Stored data
===============

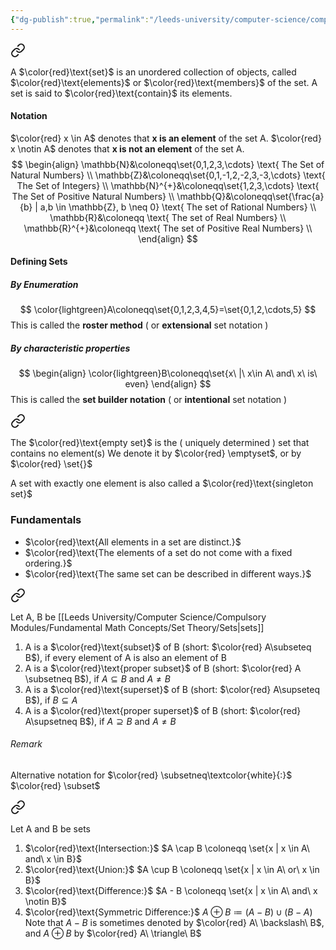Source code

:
 ```yaml
---
{"dg-publish":true,"permalink":"/leeds-university/computer-science/compulsory-modules/fundamental-math-concepts/set-theory/sets/"}
---
```



<div class="transclusion internal-embed is-loaded"><a class="markdown-embed-link" href="/leeds-university/computer-science/compulsory-modules/fundamental-math-concepts/definitions/definition-5-1-sets/" aria-label="Open link"><svg xmlns="http://www.w3.org/2000/svg" width="24" height="24" viewBox="0 0 24 24" fill="none" stroke="currentColor" stroke-width="2" stroke-linecap="round" stroke-linejoin="round" class="svg-icon lucide-link"><path d="M10 13a5 5 0 0 0 7.54.54l3-3a5 5 0 0 0-7.07-7.07l-1.72 1.71"></path><path d="M14 11a5 5 0 0 0-7.54-.54l-3 3a5 5 0 0 0 7.07 7.07l1.71-1.71"></path></svg></a><div class="markdown-embed">




A $\color{red}\text{set}$ is an unordered collection of objects, called $\color{red}\text{elements}$ or $\color{red}\text{members}$ of the set. A set is said to $\color{red}\text{contain}$ its elements.

</div></div>


#### Notation
$\color{red} x \in A$ denotes that **x is an element** of the set A.
$\color{red} x \notin A$ denotes that **x is not an element** of the set A.
$$
\begin{align}
\mathbb{N}&\coloneqq\set{0,1,2,3,\cdots} \text{ The Set of Natural Numbers} \\
\mathbb{Z}&\coloneqq\set{0,1,-1,2,-2,3,-3,\cdots} \text{ The Set of Integers} \\
\mathbb{N}^{+}&\coloneqq\set{1,2,3,\cdots} \text{ The Set of Positive Natural Numbers} \\
\mathbb{Q}&\coloneqq\set{\frac{a}{b} | a,b \in \mathbb{Z}, b \neq 0} \text{ The set of Rational Numbers} \\
\mathbb{R}&\coloneqq \text{ The set of Real Numbers} \\
\mathbb{R}^{+}&\coloneqq \text{ The set of Positive Real Numbers} \\
\end{align}
$$
#### Defining Sets
##### By Enumeration
$$
\color{lightgreen}A\coloneqq\set{0,1,2,3,4,5}=\set{0,1,2,\cdots,5}
$$
This is called the **roster method** ( or **extensional** set notation )
##### By characteristic properties
$$
\begin{align}
\color{lightgreen}B\coloneqq\set{x\ |\ x\in A\ and\ x\ is\ even}
\end{align}
$$
This is called the **set builder notation** ( or **intentional** set notation )

<div class="transclusion internal-embed is-loaded"><a class="markdown-embed-link" href="/leeds-university/computer-science/compulsory-modules/fundamental-math-concepts/definitions/definition-5-3-empty-set/" aria-label="Open link"><svg xmlns="http://www.w3.org/2000/svg" width="24" height="24" viewBox="0 0 24 24" fill="none" stroke="currentColor" stroke-width="2" stroke-linecap="round" stroke-linejoin="round" class="svg-icon lucide-link"><path d="M10 13a5 5 0 0 0 7.54.54l3-3a5 5 0 0 0-7.07-7.07l-1.72 1.71"></path><path d="M14 11a5 5 0 0 0-7.54-.54l-3 3a5 5 0 0 0 7.07 7.07l1.71-1.71"></path></svg></a><div class="markdown-embed">




The $\color{red}\text{empty set}$ is the ( uniquely determined ) set that contains no element(s)
We denote it by $\color{red} \emptyset$, or by $\color{red} \set{}$


</div></div>

A set with exactly one element is also called a $\color{red}\text{singleton set}$
### Fundamentals
- $\color{red}\text{All elements in a set are distinct.}$
- $\color{red}\text{The elements of a set do not come with a fixed ordering.}$
- $\color{red}\text{The same set can be described in different ways.}$


<div class="transclusion internal-embed is-loaded"><a class="markdown-embed-link" href="/leeds-university/computer-science/compulsory-modules/fundamental-math-concepts/definitions/definition-5-5-subsets-and-supersets/" aria-label="Open link"><svg xmlns="http://www.w3.org/2000/svg" width="24" height="24" viewBox="0 0 24 24" fill="none" stroke="currentColor" stroke-width="2" stroke-linecap="round" stroke-linejoin="round" class="svg-icon lucide-link"><path d="M10 13a5 5 0 0 0 7.54.54l3-3a5 5 0 0 0-7.07-7.07l-1.72 1.71"></path><path d="M14 11a5 5 0 0 0-7.54-.54l-3 3a5 5 0 0 0 7.07 7.07l1.71-1.71"></path></svg></a><div class="markdown-embed">




Let A, B be [[Leeds University/Computer Science/Compulsory Modules/Fundamental Math Concepts/Set Theory/Sets\|sets]]
1. A is a $\color{red}\text{subset}$ of B (short: $\color{red} A\subseteq B$), if every element of A is also an element of B
2. A is a $\color{red}\text{proper subset}$ of B (short: $\color{red} A \subsetneq B$), if $A\subseteq B$ and $A \neq B$
3. A is a $\color{red}\text{superset}$ of B (short: $\color{red} A\supseteq B$), if $B\subseteq A$
4. A is a $\color{red}\text{proper superset}$ of B (short: $\color{red} A\supsetneq B$), if $A\supseteq B$ and $A \neq B$
###### Remark
Alternative notation for $\color{red} \subsetneq\textcolor{white}{:}$ $\color{red} \subset$


</div></div>


<div class="transclusion internal-embed is-loaded"><a class="markdown-embed-link" href="/leeds-university/computer-science/compulsory-modules/fundamental-math-concepts/definitions/definition-5-19-set-operations/" aria-label="Open link"><svg xmlns="http://www.w3.org/2000/svg" width="24" height="24" viewBox="0 0 24 24" fill="none" stroke="currentColor" stroke-width="2" stroke-linecap="round" stroke-linejoin="round" class="svg-icon lucide-link"><path d="M10 13a5 5 0 0 0 7.54.54l3-3a5 5 0 0 0-7.07-7.07l-1.72 1.71"></path><path d="M14 11a5 5 0 0 0-7.54-.54l-3 3a5 5 0 0 0 7.07 7.07l1.71-1.71"></path></svg></a><div class="markdown-embed">




Let A and B be sets
1. $\color{red}\text{Intersection:}$  $A \cap B \coloneqq \set{x | x \in A\ and\ x \in B}$
2. $\color{red}\text{Union:}$ $A \cup B \coloneqq \set{x | x \in A\ or\ x \in B}$
3. $\color{red}\text{Difference:}$ $A - B \coloneqq \set{x | x \in A\ and\ x \notin B}$
4. $\color{red}\text{Symmetric Difference:}$ $A \oplus B \coloneqq (A - B) \cup (B - A)$
Note that $A - B$ is sometimes denoted by $\color{red} A\ \backslash\ B$, and $A \oplus B$ by $\color{red} A\ \triangle\ B$


</div></div>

===============

◆ **Assignment**
Repeat the data exactly. Pictures should not appear.

◆ **The completed task**
Source code

:
 ```yaml
---
{"dg-publish":true,"permalink":"/leeds-university/computer-science/compulsory-modules/fundamental-math-concepts/set-theory/sets/"}
---
```



<div class="transclusion internal-embed is-loaded"><a class="markdown-embed-link" href="/leeds-university/computer-science/compulsory-modules/fundamental-math-concepts/definitions/definition-5-1-sets/" aria-label="Open link"><svg xmlns="http://www.w3.org/2000/svg" width="24" height="24" viewBox="0 0 24 24" fill="none" stroke="currentColor" stroke-width="2" stroke-linecap="round" stroke-linejoin="round" class="svg-icon lucide-link"><path d="M10 13a5 5 0 0 0 7.54.54l3-3a5 5 0 0 0-7.07-7.07l-1.72 1.71"></path><path d="M14 11a5 5 0 0 0-7.54-.54l-3 3a5 5 0 0 0 7.07 7.07l1.71-1.71"></path></svg></a><div class="markdown-embed">




A $\color{red}\text{set}$ is an unordered collection of objects, called $\color{red}\text{elements}$ or $\color{red}\text{members}$ of the set. A set is said to $\color{red}\text{contain}$ its elements.

</div></div>


#### Notation
$\color{red} x \in A$ denotes that **x is an element** of the set A.
$\color{red} x \notin A$ denotes that **x is not an element** of the set A.
$$
\begin{align}
\mathbb{N}&\coloneqq\set{0,1,2,3,\cdots} \text{ The Set of Natural Numbers} \\
\mathbb{Z}&\coloneqq\set{0,1,-1,2,-2,3,-3,\cdots} \text{ The Set of Integers} \\
\mathbb{N}^{+}&\coloneqq\set{1,2,3,\cdots} \text{ The Set of Positive Natural Numbers} \\
\mathbb{Q}&\coloneqq\set{\frac{a}{b} | a,b \in \mathbb{Z}, b \neq 0} \text{ The set of Rational Numbers} \\
\mathbb{R}&\coloneqq \text{ The set of Real Numbers} \\
\mathbb{R}^{+}&\coloneqq \text{ The set of Positive Real Numbers} \\
\end{align}
$$
#### Defining Sets
##### By Enumeration
$$
\color{lightgreen}A\coloneqq\set{0,1,2,3,4,5}=\set{0,1,2,\cdots,5}
$$
This is called the **roster method** ( or **extensional** set notation )
##### By characteristic properties
$$
\begin{align}
\color{lightgreen}B\coloneqq\set{x\ |\ x\in A\ and\ x\ is\ even}
\end{align}
$$
This is called the **set builder notation** ( or **intentional** set notation )

<div class="transclusion internal-embed is-loaded"><a class="markdown-embed-link" href="/leeds-university/computer-science/compulsory-modules/fundamental-math-concepts/definitions/definition-5-3-empty-set/" aria-label="Open link"><svg xmlns="http://www.w3.org/2000/svg" width="24" height="24" viewBox="0 0 24 24" fill="none" stroke="currentColor" stroke-width="2" stroke-linecap="round" stroke-linejoin="round" class="svg-icon lucide-link"><path d="M10 13a5 5 0 0 0 7.54.54l3-3a5 5 0 0 0-7.07-7.07l-1.72 1.71"></path><path d="M14 11a5 5 0 0 0-7.54-.54l-3 3a5 5 0 0 0 7.07 7.07l1.71-1.71"></path></svg></a><div class="markdown-embed">




The $\color{red}\text{empty set}$ is the ( uniquely determined ) set that contains no element(s)
We denote it by $\color{red} \emptyset$, or by $\color{red} \set{}$


</div></div>

A set with exactly one element is also called a $\color{red}\text{singleton set}$
### Fundamentals
- $\color{red}\text{All elements in a set are distinct.}$
- $\color{red}\text{The elements of a set do not come with a fixed ordering.}$
- $\color{red}\text{The same set can be described in different ways.}$


<div class="transclusion internal-embed is-loaded"><a class="markdown-embed-link" href="/leeds-university/computer-science/compulsory-modules/fundamental-math-concepts/definitions/definition-5-5-subsets-and-supersets/" aria-label="Open link"><svg xmlns="http://www.w3.org/2000/svg" width="24" height="24" viewBox="0 0 24 24" fill="none" stroke="currentColor" stroke-width="2" stroke-linecap="round" stroke-linejoin="round" class="svg-icon lucide-link"><path d="M10 13a5 5 0 0 0 7.54.54l3-3a5 5 0 0 0-7.07-7.07l-1.72 1.71"></path><path d="M14 11a5 5 0 0 0-7.54-.54l-3 3a5 5 0 0 0 7.07 7.07l1.71-1.71"></path></svg></a><div class="markdown-embed">




Let A, B be [[Leeds University/Computer Science/Compulsory Modules/Fundamental Math Concepts/Set Theory/Sets\|sets]]
1. A is a $\color{red}\text{subset}$ of B (short: $\color{red} A\subseteq B$), if every element of A is also an element of B
2. A is a $\color{red}\text{proper subset}$ of B (short: $\color{red} A \subsetneq B$), if $A\subseteq B$ and $A \neq B$
3. A is a $\color{red}\text{superset}$ of B (short: $\color{red} A\supseteq B$), if $B\subseteq A$
4. A is a $\color{red}\text{proper superset}$ of B (short: $\color{red} A\supsetneq B$), if $A\supseteq B$ and $A \neq B$
###### Remark
Alternative notation for $\color{red} \subsetneq\textcolor{white}{:}$ $\color{red} \subset$


</div></div>


<div class="transclusion internal-embed is-loaded"><a class="markdown-embed-link" href="/leeds-university/computer-science/compulsory-modules/fundamental-math-concepts/definitions/definition-5-19-set-operations/" aria-label="Open link"><svg xmlns="http://www.w3.org/2000/svg" width="24" height="24" viewBox="0 0 24 24" fill="none" stroke="currentColor" stroke-width="2" stroke-linecap="round" stroke-linejoin="round" class="svg-icon lucide-link"><path d="M10 13a5 5 0 0 0 7.54.54l3-3a5 5 0 0 0-7.07-7.07l-1.72 1.71"></path><path d="M14 11a5 5 0 0 0-7.54-.54l-3 3a5 5 0 0 0 7.07 7.07l1.71-1.71"></path></svg></a><div class="markdown-embed">




Let A and B be sets
1. $\color{red}\text{Intersection:}$  $A \cap B \coloneqq \set{x | x \in A\ and\ x \in B}$
2. $\color{red}\text{Union:}$ $A \cup B \coloneqq \set{x | x \in A\ or\ x \in B}$
3. $\color{red}\text{Difference:}$ $A - B \coloneqq \set{x | x \in A\ and\ x \notin B}$
4. $\color{red}\text{Symmetric Difference:}$ $A \oplus B \coloneqq (A - B) \cup (B - A)$
Note that $A - B$ is sometimes denoted by $\color{red} A\ \backslash\ B$, and $A \oplus B$ by $\color{red} A\ \triangle\ B$


</div></div>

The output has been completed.